Integration Guide

Workato Recipe — FML → Workato → Salesforce

Most banks and FIs route third-party SaaS into Salesforce through an iPaaS rather than point-to-point. This page walks an integration engineer through wiring a First Mile Labs outbound webhook into Workato using the generic On webhook event trigger plus the built-in Salesforce connector — no custom Workato Connector required.

PrerequisiteYou have already created an outbound endpoint in the FML analyst console and copied the shared secret. If not, see the main webhook guide → §2 Set up an endpoint first.

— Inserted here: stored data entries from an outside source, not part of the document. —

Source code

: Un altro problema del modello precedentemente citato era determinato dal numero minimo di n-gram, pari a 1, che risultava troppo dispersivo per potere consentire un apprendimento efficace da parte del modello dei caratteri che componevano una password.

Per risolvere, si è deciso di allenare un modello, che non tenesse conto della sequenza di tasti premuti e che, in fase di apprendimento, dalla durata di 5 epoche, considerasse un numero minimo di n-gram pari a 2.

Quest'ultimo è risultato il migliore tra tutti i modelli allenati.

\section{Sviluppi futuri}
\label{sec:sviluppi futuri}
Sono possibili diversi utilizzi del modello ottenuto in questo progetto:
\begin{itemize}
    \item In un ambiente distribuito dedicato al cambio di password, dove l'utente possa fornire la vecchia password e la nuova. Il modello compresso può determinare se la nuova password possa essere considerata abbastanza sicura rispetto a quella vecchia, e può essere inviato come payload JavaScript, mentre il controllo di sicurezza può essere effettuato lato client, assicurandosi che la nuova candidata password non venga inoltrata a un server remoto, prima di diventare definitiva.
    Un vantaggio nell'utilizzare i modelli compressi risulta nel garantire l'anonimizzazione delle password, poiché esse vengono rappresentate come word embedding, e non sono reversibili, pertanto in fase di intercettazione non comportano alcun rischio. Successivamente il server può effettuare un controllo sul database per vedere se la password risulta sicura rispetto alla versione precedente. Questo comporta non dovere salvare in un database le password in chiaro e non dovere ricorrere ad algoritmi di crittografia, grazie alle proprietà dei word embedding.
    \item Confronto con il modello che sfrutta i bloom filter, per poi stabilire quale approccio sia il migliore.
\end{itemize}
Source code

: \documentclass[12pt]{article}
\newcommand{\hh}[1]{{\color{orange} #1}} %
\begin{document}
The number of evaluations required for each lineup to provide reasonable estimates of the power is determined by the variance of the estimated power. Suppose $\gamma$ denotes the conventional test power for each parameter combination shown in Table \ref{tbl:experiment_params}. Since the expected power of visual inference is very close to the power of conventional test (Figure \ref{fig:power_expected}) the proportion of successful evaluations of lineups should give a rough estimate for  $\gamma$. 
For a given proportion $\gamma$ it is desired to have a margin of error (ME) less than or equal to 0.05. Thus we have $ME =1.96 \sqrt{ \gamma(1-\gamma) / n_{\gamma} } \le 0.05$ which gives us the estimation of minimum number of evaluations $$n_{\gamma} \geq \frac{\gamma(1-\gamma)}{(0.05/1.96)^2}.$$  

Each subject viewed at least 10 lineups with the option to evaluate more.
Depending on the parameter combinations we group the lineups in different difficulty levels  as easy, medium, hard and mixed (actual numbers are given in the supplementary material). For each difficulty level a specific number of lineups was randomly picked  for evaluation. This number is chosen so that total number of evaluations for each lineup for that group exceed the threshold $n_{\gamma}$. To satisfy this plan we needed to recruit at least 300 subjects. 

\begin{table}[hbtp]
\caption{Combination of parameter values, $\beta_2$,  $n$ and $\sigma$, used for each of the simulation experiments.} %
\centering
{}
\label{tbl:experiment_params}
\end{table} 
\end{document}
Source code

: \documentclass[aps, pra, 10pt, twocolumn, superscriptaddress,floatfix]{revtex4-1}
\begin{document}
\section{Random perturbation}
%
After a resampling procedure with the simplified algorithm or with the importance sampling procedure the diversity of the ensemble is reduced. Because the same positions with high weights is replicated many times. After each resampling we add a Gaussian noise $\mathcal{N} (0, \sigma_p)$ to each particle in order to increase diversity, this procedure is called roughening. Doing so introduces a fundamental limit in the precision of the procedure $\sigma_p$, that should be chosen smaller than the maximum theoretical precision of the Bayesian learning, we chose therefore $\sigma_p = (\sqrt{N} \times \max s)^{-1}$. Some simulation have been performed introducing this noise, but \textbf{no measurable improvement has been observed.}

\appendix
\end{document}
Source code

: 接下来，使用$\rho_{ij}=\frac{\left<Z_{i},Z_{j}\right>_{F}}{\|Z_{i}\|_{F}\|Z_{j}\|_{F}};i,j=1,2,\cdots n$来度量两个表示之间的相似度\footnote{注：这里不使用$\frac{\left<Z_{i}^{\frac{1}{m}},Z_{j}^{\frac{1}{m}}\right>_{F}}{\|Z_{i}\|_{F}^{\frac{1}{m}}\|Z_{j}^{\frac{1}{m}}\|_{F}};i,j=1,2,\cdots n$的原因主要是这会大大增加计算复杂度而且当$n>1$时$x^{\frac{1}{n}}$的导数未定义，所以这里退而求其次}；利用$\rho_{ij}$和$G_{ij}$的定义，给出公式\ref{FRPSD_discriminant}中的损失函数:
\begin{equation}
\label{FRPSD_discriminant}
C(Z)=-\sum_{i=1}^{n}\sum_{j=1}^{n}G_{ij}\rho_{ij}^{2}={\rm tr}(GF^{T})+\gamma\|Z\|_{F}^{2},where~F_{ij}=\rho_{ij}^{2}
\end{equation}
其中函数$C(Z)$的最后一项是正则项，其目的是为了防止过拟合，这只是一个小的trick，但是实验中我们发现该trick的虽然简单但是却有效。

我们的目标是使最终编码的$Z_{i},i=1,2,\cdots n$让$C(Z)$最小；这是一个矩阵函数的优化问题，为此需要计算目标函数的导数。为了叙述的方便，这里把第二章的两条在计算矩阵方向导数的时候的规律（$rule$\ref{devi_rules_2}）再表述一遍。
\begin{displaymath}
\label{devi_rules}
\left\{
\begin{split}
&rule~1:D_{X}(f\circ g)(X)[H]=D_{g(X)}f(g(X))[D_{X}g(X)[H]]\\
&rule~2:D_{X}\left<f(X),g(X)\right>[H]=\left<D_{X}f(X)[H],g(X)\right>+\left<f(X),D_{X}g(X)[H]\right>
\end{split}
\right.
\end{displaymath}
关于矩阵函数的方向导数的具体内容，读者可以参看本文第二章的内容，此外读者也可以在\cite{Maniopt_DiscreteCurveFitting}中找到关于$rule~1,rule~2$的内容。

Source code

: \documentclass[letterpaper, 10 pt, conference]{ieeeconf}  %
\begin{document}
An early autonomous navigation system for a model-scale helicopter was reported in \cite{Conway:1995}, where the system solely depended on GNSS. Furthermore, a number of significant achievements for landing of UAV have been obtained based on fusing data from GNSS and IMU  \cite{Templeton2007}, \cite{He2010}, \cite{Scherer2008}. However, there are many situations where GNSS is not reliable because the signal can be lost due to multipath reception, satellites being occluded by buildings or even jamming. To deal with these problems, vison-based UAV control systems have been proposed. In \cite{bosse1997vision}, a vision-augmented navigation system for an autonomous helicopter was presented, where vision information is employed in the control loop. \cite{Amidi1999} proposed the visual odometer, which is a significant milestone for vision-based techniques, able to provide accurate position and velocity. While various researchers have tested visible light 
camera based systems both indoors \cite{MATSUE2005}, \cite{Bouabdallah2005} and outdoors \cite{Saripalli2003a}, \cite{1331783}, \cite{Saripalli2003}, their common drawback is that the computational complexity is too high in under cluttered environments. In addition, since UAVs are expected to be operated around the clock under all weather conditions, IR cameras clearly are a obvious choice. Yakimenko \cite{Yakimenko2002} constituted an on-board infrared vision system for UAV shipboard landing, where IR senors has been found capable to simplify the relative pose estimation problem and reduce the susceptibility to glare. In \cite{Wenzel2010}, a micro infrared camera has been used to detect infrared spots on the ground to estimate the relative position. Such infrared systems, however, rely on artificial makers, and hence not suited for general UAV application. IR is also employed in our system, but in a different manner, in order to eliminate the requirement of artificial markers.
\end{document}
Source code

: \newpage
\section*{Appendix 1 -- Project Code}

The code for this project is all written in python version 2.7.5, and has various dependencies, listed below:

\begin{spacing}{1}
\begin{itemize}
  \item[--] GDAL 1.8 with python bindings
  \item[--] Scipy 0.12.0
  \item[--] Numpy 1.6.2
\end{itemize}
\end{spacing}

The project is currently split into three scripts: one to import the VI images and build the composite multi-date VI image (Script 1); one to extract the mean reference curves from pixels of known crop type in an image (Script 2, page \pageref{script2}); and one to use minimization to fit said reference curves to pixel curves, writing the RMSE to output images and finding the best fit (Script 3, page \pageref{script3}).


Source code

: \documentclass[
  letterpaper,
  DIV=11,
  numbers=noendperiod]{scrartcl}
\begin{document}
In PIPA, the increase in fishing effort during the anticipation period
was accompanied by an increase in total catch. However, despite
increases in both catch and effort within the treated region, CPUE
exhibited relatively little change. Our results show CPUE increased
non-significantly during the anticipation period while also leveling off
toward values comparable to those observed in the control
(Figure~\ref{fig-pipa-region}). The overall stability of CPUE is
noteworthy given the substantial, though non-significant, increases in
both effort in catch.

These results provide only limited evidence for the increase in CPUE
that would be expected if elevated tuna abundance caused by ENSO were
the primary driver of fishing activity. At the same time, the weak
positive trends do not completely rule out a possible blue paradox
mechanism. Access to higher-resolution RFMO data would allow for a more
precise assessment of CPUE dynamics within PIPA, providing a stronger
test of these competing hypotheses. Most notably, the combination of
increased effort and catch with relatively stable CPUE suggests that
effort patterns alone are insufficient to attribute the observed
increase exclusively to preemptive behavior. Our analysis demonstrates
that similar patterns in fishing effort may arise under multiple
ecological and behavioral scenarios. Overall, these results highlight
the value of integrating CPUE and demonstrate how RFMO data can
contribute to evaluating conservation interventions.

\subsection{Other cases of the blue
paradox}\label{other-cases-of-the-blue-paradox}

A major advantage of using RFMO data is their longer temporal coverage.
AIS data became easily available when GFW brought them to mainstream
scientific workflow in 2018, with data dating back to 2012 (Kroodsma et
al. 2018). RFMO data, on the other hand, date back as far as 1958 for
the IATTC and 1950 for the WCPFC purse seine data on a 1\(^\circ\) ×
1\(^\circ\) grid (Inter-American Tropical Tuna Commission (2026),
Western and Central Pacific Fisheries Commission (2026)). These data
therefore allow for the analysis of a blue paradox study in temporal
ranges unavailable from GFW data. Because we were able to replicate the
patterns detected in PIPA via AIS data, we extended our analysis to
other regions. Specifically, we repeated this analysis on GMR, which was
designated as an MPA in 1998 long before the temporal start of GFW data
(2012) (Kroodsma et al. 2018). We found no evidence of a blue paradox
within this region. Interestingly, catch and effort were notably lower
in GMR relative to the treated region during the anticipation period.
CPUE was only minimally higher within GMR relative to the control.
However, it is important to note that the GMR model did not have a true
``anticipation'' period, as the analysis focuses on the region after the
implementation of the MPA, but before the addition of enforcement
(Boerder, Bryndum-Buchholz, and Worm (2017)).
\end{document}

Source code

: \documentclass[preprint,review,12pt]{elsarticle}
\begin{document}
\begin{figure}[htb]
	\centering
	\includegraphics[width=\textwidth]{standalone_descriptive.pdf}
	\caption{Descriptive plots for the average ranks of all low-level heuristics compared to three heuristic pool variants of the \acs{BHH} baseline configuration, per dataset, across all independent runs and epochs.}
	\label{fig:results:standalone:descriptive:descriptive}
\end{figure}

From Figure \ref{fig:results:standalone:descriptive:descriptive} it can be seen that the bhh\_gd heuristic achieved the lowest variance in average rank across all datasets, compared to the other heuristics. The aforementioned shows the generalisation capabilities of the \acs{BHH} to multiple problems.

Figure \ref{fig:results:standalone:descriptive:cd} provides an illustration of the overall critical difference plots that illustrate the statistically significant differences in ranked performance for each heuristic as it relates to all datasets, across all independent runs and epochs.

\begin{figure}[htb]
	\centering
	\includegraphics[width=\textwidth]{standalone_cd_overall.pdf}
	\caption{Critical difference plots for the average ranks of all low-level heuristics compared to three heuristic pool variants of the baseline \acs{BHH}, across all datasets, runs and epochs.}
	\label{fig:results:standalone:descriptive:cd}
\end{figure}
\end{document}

1. Overview & when to use Workato

Workato is a good fit when you already standardise on it for inbound integrations and want FML events to follow the same governance, monitoring, and error-handling model as the rest of your stack. The recipe in this guide is fully generic — there is no FML-specific Workato connector to install:

  • Trigger: Workato's built-in Webhooks → On webhook event.
  • Auth: HMAC-SHA256 verification done inline in the recipe with the sha256_hmac formula function.
  • Action: Workato's first-party Salesforce connector, using crmRecordId as the lookup key so the recipe never has to query Salesforce first.
  • Round-trip: a single HTTP connector call back to FML the first time a Salesforce record is created, so every subsequent event arrives pre-populated with crmRecordId.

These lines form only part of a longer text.